Operation Unified Protector (was Odyssey Dawn) explained (Day 10)

Previous debriefings:

Since the NATO is taking over all military operations in Libya from coalition forces under UN Security Council resolution I renamed the daily Debrief accordingly: present and future debrief will be titled .

The situation hasn’t changed much since yesterday. Coalition aircraft are more or less continuosly pounding loyalist around Sirte and Sabha, which yesterday early morning were (probably) “visited” by 2 B-1Bs from Ellsworth AFB which crossed the Atlantic ocean on their way to the Libyan airspace. The pair of “Bone” (from “B-one”) were initially accompanied by another flight consisting of 2 B-1, acting as spares, and were supported by various tankers along the way. If the Global Power “show of force” was worth the effort (in terms of fuel, flight hours, involved crews and, above all, required tanker force) is hard to say. Considering the relatively small amount of US bombers deployed in the region (the F-15E Strike Eagles operating from Aviano airbase) the possibility to concentrate in a single mission 48 JDAMs (2 x 24) could justify the long trip.
It is not clear now whether the two B-1s returned to the CONUS (Continental US) after their mission or landed elsewhere. If they did not return to the US flying back through the Mediterranean Sea maybe they exited south-east bound crossing the Sudanese airspace on their way to the Indian Ocean. This is just a speculation because, on Mar. 25, Reuters reported that Sudan had given permission to the allied aircraft to use its airspace for airstrikes on Libya but, on Mar. 26, Sudanese Foreign Ministry’s official spokesman denied reports about a secret airspace usage authorization. According to analysts consulted by Reuters, Khartoum was not willing to make the permission official because of the fear of possible revenge on some 500,000 Sudanese nationals currently staying in the troubled North African country.

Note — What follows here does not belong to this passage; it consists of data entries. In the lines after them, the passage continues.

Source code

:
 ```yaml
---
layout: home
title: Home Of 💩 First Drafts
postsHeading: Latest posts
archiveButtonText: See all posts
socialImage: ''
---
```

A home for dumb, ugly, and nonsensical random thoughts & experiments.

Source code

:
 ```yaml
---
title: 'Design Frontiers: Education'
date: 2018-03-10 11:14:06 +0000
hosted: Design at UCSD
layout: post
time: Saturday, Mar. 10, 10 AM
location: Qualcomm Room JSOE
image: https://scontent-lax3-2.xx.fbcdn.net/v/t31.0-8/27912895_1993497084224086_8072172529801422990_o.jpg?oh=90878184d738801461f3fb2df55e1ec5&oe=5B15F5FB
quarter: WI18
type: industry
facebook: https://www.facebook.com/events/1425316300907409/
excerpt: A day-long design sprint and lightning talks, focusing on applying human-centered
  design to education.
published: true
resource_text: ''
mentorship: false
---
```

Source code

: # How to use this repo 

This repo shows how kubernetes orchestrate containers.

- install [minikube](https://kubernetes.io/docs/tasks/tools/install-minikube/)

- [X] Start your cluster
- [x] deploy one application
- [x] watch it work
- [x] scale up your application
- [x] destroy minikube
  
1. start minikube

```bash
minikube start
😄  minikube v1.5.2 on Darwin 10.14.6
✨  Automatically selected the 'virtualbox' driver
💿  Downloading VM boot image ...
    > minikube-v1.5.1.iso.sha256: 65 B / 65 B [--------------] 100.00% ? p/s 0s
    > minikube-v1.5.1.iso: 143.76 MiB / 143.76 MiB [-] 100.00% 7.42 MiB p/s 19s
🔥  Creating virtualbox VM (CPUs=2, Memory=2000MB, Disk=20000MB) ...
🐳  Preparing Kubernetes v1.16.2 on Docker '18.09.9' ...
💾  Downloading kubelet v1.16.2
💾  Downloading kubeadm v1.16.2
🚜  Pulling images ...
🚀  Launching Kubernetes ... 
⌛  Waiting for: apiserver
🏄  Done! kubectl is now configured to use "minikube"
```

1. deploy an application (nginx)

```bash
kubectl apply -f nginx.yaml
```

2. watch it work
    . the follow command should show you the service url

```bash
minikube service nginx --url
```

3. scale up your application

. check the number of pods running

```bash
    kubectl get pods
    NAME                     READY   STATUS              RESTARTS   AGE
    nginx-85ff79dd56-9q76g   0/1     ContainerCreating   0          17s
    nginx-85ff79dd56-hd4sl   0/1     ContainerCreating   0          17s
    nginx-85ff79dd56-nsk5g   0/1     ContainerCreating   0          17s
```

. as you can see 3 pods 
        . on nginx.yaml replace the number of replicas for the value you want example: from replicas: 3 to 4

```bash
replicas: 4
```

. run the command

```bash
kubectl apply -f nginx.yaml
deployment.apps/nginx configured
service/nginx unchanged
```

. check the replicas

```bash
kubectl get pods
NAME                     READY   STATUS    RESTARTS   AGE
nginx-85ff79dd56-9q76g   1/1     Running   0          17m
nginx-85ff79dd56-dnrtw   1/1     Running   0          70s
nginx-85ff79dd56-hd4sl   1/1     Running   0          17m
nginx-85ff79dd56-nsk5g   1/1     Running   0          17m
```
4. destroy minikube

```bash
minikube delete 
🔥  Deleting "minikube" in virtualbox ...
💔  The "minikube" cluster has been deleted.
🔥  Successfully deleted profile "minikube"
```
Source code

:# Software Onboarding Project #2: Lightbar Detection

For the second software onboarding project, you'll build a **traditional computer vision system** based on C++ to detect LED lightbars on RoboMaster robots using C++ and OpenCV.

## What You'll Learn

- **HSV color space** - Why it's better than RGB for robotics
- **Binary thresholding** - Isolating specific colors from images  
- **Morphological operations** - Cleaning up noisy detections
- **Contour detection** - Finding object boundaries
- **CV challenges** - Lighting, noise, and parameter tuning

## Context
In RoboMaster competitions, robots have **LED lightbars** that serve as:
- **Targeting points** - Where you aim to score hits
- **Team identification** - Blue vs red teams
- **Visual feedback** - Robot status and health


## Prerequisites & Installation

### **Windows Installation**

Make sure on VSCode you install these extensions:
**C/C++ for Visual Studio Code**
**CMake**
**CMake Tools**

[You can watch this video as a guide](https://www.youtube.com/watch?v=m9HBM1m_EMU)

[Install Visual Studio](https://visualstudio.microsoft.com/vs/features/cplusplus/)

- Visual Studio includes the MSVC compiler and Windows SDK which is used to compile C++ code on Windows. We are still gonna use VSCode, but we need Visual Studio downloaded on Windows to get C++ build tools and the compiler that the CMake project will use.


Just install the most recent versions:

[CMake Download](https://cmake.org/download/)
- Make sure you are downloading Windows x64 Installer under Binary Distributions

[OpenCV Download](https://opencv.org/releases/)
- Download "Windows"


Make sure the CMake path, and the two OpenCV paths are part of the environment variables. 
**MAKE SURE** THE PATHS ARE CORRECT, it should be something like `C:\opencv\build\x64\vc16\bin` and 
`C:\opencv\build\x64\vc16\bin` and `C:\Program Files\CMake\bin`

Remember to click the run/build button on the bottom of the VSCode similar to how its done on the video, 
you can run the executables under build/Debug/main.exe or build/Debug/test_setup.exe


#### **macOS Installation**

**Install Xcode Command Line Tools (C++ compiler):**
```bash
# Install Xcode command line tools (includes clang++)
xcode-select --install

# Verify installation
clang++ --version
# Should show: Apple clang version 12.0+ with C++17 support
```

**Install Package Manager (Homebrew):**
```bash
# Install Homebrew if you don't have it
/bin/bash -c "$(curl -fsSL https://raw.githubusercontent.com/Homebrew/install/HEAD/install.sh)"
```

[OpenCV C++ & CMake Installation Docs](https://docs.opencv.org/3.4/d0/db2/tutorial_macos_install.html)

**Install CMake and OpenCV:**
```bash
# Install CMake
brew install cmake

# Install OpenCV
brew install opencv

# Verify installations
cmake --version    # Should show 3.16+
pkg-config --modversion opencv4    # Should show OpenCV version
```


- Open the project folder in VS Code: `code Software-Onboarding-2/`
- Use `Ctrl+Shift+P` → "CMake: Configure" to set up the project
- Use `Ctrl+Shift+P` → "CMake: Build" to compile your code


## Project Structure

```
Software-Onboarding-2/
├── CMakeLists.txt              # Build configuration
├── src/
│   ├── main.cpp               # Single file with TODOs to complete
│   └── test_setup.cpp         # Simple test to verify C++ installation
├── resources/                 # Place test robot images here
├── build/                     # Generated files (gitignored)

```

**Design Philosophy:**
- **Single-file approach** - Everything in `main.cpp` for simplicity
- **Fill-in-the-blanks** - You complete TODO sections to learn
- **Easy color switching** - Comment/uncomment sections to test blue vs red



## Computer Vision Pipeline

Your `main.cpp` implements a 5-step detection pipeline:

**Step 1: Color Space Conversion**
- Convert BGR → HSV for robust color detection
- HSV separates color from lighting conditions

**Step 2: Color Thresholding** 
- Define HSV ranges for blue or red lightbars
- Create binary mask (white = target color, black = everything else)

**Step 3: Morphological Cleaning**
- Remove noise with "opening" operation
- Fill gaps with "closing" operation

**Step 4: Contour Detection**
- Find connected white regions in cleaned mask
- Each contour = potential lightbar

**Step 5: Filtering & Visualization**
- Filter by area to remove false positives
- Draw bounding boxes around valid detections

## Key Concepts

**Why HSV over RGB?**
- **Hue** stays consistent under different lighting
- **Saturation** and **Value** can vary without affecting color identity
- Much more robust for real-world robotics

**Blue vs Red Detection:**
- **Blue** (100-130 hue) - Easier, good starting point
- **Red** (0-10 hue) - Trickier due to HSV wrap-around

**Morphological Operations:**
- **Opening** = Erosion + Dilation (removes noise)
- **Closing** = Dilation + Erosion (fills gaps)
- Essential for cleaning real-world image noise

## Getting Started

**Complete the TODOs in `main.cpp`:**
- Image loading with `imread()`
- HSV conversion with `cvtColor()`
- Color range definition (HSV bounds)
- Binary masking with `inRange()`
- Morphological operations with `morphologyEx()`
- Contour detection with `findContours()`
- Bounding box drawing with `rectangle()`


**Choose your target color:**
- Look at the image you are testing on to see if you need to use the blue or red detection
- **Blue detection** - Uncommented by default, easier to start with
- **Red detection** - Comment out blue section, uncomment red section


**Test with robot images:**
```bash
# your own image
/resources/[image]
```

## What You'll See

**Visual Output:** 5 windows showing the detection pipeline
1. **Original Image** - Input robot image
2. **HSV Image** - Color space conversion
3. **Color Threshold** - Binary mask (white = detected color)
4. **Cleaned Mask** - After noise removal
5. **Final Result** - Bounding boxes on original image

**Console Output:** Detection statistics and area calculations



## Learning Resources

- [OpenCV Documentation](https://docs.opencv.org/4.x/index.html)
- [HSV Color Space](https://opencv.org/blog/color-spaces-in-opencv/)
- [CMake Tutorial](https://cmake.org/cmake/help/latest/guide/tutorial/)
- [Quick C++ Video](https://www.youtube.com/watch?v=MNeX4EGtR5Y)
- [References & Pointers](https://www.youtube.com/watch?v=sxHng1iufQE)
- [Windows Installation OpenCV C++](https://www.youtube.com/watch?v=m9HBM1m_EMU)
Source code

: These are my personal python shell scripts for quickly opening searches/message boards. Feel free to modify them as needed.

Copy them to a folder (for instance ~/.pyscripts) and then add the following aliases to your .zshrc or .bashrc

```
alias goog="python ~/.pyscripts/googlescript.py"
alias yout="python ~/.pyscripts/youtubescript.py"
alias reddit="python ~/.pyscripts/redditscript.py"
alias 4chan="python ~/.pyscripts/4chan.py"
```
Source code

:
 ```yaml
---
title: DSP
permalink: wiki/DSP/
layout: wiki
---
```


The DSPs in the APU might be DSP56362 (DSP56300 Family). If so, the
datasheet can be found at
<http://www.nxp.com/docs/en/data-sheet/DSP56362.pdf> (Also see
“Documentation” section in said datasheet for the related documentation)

In the last press update VADM William E. Gortney Director of the US Joint Staff explained that the coalition flew 178 sorties with the majority being strike-related. The number of sorties is growing, “but the labor share [between U.S. and partner nations] is definitely evening out” he commented. United States is providing 80% of the air-to-air refueling, 75% of aerial surveillance hour and 100% of electronic warfare missions. Most of targets hit once again were targets of opportunity.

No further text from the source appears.